On 25/07/2013 6:37 p.m., Henrik Nordström wrote:
tor 2013-07-25 klockan 17:23 +1200 skrev Amos Jeffries:
We think alike. See my other reply. Although the lookup per-match is not
required. HTTP only requires that we identify a whole set of options and
pull the most appropriate - with some requirements around defining
"appropriate".
newest match is hightly preferable.
Or better yet allow the same response body to be
referenced by multiple responses (simplifies validation logics and aging
considerably). Response headers is the original response updated with
header data from the 304 response in response to If-None-Match.
It feels like this is kind of separate optimization. It can be
restricted to Vary transactions, but does not have to be.
I agree. It is not clear which cases of Vary handling this would be
appropriate for. We do however need to fix bug #7 once and for all.
The map used in squid-2 do not really work well in cache validations.
The problem is that the full objects gets revalidated when we get a new
304 response, when actually it's only the response that matches this
request that have been revalidated.
There is also a problem with too much churn in the x-vary marker object.

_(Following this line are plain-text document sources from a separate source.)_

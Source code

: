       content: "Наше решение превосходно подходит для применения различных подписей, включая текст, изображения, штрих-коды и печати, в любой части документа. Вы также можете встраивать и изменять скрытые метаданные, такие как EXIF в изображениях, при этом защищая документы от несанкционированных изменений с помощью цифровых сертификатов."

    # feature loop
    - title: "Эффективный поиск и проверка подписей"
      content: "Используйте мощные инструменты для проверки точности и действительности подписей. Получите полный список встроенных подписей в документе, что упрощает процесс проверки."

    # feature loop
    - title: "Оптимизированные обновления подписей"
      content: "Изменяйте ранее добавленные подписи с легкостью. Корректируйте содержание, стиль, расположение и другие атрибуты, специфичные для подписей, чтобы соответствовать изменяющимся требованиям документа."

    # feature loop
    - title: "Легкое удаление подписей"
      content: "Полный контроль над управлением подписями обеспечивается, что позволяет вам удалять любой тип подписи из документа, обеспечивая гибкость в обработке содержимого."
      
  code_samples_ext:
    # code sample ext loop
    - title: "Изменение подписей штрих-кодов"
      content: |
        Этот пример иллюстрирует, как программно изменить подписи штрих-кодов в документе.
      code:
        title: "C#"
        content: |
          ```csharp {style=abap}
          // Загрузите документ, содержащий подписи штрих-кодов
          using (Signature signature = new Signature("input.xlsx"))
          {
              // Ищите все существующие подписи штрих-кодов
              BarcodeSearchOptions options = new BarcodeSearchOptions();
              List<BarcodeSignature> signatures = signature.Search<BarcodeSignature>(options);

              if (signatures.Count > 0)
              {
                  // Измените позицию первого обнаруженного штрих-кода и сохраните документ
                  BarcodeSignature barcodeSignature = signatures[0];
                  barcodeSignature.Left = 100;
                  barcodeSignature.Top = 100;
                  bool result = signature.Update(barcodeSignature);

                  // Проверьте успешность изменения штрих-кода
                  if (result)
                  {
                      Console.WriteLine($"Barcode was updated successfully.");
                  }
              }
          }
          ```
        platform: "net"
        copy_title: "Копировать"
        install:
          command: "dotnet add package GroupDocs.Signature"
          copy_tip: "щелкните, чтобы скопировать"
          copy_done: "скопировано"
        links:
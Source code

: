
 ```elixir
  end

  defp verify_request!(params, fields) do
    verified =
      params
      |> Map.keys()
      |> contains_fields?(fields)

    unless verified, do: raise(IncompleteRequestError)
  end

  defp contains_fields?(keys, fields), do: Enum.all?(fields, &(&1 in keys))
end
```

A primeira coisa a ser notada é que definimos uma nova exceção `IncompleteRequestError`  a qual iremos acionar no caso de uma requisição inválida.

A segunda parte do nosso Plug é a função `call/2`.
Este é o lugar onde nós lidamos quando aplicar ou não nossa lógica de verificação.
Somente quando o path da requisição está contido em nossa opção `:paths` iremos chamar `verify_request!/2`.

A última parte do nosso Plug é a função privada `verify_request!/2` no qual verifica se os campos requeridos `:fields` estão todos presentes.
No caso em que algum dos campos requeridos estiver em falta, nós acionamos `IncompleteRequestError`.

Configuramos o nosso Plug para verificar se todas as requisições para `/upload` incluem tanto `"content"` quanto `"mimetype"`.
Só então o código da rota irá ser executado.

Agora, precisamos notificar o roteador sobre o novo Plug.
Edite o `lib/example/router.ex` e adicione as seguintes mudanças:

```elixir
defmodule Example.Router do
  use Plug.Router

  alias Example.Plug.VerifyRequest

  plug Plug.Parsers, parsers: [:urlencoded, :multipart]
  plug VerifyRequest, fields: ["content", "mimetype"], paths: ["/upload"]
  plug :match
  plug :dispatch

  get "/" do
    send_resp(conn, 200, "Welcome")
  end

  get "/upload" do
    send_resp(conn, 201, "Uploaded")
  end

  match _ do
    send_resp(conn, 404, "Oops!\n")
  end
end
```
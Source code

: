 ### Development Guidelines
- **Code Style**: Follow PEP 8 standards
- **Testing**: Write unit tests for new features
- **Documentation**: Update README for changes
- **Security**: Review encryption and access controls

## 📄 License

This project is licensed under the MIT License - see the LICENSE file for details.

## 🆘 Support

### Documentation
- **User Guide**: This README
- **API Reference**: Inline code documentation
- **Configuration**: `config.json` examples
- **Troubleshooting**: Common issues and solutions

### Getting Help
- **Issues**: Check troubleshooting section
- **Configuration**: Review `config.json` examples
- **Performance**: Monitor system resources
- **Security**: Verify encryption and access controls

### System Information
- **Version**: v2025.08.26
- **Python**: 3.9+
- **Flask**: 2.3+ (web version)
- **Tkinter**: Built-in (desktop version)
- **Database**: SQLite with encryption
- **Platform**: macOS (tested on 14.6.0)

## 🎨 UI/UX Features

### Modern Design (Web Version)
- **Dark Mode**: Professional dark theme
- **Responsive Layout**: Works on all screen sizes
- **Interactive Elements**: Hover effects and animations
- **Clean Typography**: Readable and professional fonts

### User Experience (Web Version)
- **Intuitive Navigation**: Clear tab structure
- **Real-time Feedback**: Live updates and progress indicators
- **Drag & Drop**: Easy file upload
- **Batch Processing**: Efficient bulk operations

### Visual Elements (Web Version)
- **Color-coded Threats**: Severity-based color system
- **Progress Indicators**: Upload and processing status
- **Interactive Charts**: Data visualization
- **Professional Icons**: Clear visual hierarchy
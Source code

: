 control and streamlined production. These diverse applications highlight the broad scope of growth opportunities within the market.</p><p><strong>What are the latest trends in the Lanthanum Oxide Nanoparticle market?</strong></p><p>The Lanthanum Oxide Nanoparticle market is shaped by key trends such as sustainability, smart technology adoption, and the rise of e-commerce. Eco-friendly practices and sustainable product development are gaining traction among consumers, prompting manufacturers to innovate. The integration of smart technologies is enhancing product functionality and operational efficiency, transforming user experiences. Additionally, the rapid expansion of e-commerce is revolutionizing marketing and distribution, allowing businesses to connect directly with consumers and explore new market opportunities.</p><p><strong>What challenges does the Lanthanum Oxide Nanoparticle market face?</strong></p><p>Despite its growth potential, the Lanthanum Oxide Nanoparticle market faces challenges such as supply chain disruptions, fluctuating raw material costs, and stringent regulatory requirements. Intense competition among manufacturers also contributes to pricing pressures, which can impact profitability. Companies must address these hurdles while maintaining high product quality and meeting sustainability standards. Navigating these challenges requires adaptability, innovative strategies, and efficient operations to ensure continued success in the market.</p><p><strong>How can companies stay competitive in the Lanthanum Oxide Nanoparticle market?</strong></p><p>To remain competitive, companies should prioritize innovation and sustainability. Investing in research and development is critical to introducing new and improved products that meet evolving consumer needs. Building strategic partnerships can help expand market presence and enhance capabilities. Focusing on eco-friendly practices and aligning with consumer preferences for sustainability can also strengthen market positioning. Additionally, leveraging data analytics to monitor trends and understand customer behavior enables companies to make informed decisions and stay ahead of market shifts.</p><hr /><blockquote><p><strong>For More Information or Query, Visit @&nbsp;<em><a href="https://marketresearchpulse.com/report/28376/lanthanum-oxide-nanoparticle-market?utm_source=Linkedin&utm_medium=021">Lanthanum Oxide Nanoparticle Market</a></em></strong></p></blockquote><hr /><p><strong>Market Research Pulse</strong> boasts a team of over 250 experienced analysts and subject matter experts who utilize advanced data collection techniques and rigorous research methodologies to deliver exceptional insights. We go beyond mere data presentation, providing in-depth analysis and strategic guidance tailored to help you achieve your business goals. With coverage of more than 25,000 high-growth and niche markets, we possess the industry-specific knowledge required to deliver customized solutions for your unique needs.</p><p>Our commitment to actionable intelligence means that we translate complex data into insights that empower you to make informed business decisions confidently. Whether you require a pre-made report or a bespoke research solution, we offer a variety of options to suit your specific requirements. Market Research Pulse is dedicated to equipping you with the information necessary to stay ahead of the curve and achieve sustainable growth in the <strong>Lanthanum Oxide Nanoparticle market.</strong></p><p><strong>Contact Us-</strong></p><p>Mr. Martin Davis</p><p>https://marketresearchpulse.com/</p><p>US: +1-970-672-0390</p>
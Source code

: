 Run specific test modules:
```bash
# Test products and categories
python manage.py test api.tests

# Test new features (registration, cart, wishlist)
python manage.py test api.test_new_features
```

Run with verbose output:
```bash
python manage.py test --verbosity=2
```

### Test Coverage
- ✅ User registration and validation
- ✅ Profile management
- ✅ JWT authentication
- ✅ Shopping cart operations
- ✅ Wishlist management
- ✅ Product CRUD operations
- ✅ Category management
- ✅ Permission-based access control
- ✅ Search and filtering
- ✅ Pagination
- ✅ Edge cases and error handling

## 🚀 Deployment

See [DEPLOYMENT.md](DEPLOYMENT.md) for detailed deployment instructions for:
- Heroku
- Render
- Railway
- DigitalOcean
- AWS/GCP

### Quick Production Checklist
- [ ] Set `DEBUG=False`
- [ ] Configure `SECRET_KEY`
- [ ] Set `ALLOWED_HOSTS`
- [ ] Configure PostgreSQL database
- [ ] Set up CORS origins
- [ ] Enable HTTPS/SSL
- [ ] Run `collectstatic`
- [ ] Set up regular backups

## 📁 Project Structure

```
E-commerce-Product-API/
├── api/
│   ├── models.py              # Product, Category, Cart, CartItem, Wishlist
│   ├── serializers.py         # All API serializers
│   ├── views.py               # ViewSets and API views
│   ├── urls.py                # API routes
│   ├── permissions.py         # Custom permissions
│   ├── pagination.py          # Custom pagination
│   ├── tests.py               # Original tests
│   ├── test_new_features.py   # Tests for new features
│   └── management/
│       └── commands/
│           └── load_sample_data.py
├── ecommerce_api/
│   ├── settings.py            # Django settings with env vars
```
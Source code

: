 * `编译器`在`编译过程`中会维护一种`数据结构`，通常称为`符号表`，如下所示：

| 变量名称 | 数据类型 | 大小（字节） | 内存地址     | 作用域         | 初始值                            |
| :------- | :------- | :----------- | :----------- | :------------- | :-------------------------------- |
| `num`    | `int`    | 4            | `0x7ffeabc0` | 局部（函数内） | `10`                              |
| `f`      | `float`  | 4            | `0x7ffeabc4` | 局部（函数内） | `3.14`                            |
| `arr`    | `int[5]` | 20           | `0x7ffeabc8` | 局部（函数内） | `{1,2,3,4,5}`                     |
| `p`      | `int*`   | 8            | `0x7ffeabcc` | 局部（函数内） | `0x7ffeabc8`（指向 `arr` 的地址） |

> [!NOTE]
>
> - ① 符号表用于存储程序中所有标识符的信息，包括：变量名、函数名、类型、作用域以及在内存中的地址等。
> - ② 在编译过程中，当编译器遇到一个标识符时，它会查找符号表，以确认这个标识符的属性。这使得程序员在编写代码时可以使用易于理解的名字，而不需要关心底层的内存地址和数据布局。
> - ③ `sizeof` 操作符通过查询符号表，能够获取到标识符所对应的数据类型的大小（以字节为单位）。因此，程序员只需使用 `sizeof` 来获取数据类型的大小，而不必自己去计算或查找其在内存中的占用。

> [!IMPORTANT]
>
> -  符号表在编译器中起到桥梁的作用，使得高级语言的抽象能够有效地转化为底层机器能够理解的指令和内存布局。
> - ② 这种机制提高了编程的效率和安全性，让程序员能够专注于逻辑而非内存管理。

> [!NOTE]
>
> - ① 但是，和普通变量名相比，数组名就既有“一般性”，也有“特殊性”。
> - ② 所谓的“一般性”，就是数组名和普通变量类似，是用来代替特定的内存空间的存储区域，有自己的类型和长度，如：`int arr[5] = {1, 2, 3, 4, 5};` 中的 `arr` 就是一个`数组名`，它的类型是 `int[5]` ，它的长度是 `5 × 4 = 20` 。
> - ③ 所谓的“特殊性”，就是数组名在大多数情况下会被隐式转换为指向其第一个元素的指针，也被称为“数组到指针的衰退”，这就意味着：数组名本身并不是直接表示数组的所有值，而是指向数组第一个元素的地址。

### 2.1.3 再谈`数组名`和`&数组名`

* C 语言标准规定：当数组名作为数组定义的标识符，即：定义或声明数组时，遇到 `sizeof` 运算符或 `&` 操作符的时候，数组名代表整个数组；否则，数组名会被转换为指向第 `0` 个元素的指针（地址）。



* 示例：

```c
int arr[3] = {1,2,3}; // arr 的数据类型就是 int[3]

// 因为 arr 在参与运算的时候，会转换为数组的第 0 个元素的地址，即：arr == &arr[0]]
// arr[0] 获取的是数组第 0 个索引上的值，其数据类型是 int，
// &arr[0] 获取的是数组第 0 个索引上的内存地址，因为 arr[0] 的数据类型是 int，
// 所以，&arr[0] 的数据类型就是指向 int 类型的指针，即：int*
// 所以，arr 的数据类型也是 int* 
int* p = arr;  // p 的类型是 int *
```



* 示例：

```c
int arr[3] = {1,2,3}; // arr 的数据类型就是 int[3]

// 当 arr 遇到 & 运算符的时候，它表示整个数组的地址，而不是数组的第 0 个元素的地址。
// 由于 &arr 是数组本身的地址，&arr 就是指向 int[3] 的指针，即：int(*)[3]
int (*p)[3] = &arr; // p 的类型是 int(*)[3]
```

Which problem specifically? that churn exists? that it can grow big +
churn? races between clients? or that letting it out to disk can cause
churn to be slooow?
I have been playing with the idea of locking these into memory cache, or
using a dedicated memory area just for them to avoid the speed issues. A
specialized store for them will also allow us to isolate the
secondary-lookup logic in that stores lookup process - it can identify
the variant and recurse down to other stores for the final selection
using the extra key bits.
I believe that they can be generated from a disk scan and if necessary
we can add swap.state TLV entries for the missing x-vary meta details to
be reloaded quickly. That would make them churn particularly badly on
startup, but avoid the necessity to store anywhere long-term, and help
detect obsolete variants undeleted from disk.